→ EXERCISE DIRECTIONS: Show every line below where "level" can be found.

-- -- --

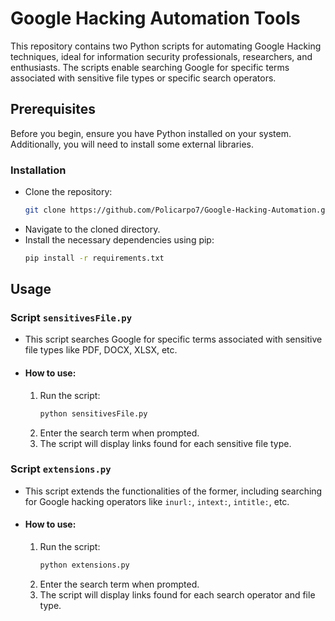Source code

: # Google Hacking Automation Tools

This repository contains two Python scripts for automating Google Hacking techniques, ideal for information security professionals, researchers, and enthusiasts. The scripts enable searching Google for specific terms associated with sensitive file types or specific search operators.

## Prerequisites

Before you begin, ensure you have Python installed on your system. Additionally, you will need to install some external libraries.

### Installation

- Clone the repository:
    ```bash
    git clone https://github.com/Policarpo7/Google-Hacking-Automation.git
    ```
- Navigate to the cloned directory.
- Install the necessary dependencies using pip:
    ```bash
    pip install -r requirements.txt
    ```

## Usage

### Script `sensitivesFile.py`

- This script searches Google for specific terms associated with sensitive file types like PDF, DOCX, XLSX, etc.
- #### How to use:
    1. Run the script:
        ```bash
        python sensitivesFile.py
        ```
    2. Enter the search term when prompted.
    3. The script will display links found for each sensitive file type.

### Script `extensions.py`

- This script extends the functionalities of the former, including searching for Google hacking operators like `inurl:`, `intext:`, `intitle:`, etc.
- #### How to use:
    1. Run the script:
        ```bash
        python extensions.py
        ```
    2. Enter the search term when prompted.
    3. The script will display links found for each search operator and file type.

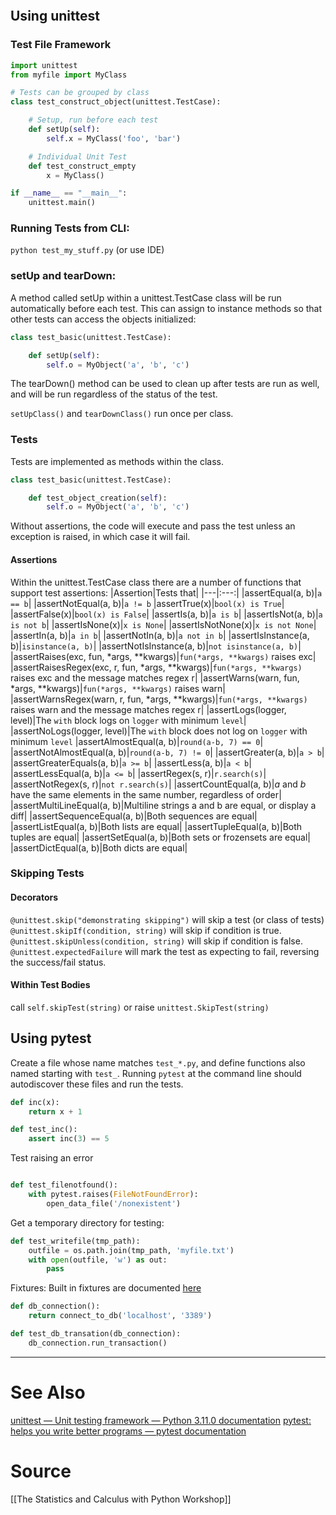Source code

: 
```toc
```
## Using unittest
### Test File Framework
```python
import unittest
from myfile import MyClass

# Tests can be grouped by class
class test_construct_object(unittest.TestCase):

	# Setup, run before each test
	def setUp(self):
		self.x = MyClass('foo', 'bar')

	# Individual Unit Test
	def test_construct_empty
		x = MyClass()

if __name__ == "__main__":
	unittest.main()
```

### Running Tests from CLI:
`python test_my_stuff.py` (or use IDE)

### setUp and tearDown:
A method called setUp within a unittest.TestCase class will be run automatically before each test. This can assign to instance methods so that other tests can access the objects initialized:
```python
class test_basic(unittest.TestCase):

	def setUp(self):
		self.o = MyObject('a', 'b', 'c')	
```

The tearDown() method can be used to clean up after tests are run as well, and will be run regardless of the status of the test.

`setUpClass()` and `tearDownClass()` run once per class.

### Tests
Tests are implemented as methods within the class.
```python
class test_basic(unittest.TestCase):

	def test_object_creation(self):
		self.o = MyObject('a', 'b', 'c')
```

Without assertions, the code will execute and pass the test unless an exception is raised, in which case it will fail.

#### Assertions
Within the unittest.TestCase class there are a number of functions that support test assertions:
|Assertion|Tests that|
|---|:---:|
|assertEqual(a, b)|`a == b`|
|assertNotEqual(a, b)|`a != b`
|assertTrue(x)|`bool(x) is True`|
|assertFalse(x)|`bool(x) is False`|
|assertIs(a, b)|`a is b`|
|assertIsNot(a, b)|`a is not b`|
|assertIsNone(x)|`x is None`|
|assertIsNotNone(x)|`x is not None`|
|assertIn(a, b)|`a in b`|
|assertNotIn(a, b)|`a not in b`|
|assertIsInstance(a, b)|`isinstance(a, b)`|
|assertNotIsInstance(a, b)|`not isinstance(a, b)`|
|assertRaises(exc, fun, \*args, \*\*kwargs)|`fun(*args, **kwargs)` raises exc|
|assertRaisesRegex(exc, r, fun, \*args, \*\*kwargs)|`fun(*args, **kwargs)` raises exc and the message matches regex r|
|assertWarns(warn, fun, \*args, \*\*kwargs)|`fun(*args, **kwargs)` raises warn|
|assertWarnsRegex(warn, r, fun, \*args, \*\*kwargs)|`fun(*args, **kwargs)` raises warn and the message matches regex r|
|assertLogs(logger, level)|The `with` block logs on `logger` with minimum `level`|
|assertNoLogs(logger, level)|The `with` block does not log on `logger` with minimum `level`
|assertAlmostEqual(a, b)|`round(a-b, 7) == 0`|
|assertNotAlmostEqual(a, b)|`round(a-b, 7) != 0`|
|assertGreater(a, b)|`a > b`|
|assertGreaterEquals(a, b)|`a >= b`|
|assertLess(a, b)|`a < b`|
|assertLessEqual(a, b)|`a <= b`|
|assertRegex(s, r)|`r.search(s)`|
|assertNotRegex(s, r)|`not r.search(s)`|
|assertCountEqual(a, b)|*a* and *b* have the same elements in the same number, regardless of order|
|assertMultiLineEqual(a, b)|Multiline strings a and b are equal, or display a diff|
|assertSequenceEqual(a, b)|Both sequences are equal|
|assertListEqual(a, b)|Both lists are equal|
|assertTupleEqual(a, b)|Both tuples are equal|
|assertSetEqual(a, b)|Both sets or frozensets are equal|
|assertDictEqual(a, b)|Both dicts are equal|

### Skipping Tests
#### Decorators
`@unittest.skip("demonstrating skipping")` will skip a test (or class of tests)
`@unittest.skipIf(condition, string)` will skip if condition is true.
`@unittest.skipUnless(condition, string)` will skip if condition is false.
`@unittest.expectedFailure` will mark the test as expecting to fail, reversing the success/fail status.

#### Within Test Bodies
call `self.skipTest(string)` or raise `unittest.SkipTest(string)`

## Using pytest
Create a file whose name matches `test_*.py`, and define functions also named starting with `test_`. Running `pytest` at the command line should autodiscover these files and run the tests.

```python
def inc(x):
	return x + 1

def test_inc():
	assert inc(3) == 5
```

Test raising an error
```python

def test_filenotfound():
	with pytest.raises(FileNotFoundError):
		open_data_file('/nonexistent')
```

Get a temporary directory for testing:
```python
def test_writefile(tmp_path):
	outfile = os.path.join(tmp_path, 'myfile.txt')
	with open(outfile, 'w') as out:
		pass
```

Fixtures:
Built in fixtures are documented [here](https://docs.pytest.org/en/7.2.x/reference/fixtures.html#fixtures)
```python
def db_connection():
	return connect_to_db('localhost', '3389')

def test_db_transation(db_connection):
	db_connection.run_transaction()
```

----

# See Also
[unittest — Unit testing framework — Python 3.11.0 documentation](https://docs.python.org/3/library/unittest.html)
[pytest: helps you write better programs — pytest documentation](https://docs.pytest.org/en/7.2.x/)

# Source
[[The Statistics and Calculus with Python Workshop]]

-- -- --

→ RESULT:
|assertLogs(logger, level)|The `with` block logs on `logger` with minimum `level`|
|assertNoLogs(logger, level)|The `with` block does not log on `logger` with minimum `level`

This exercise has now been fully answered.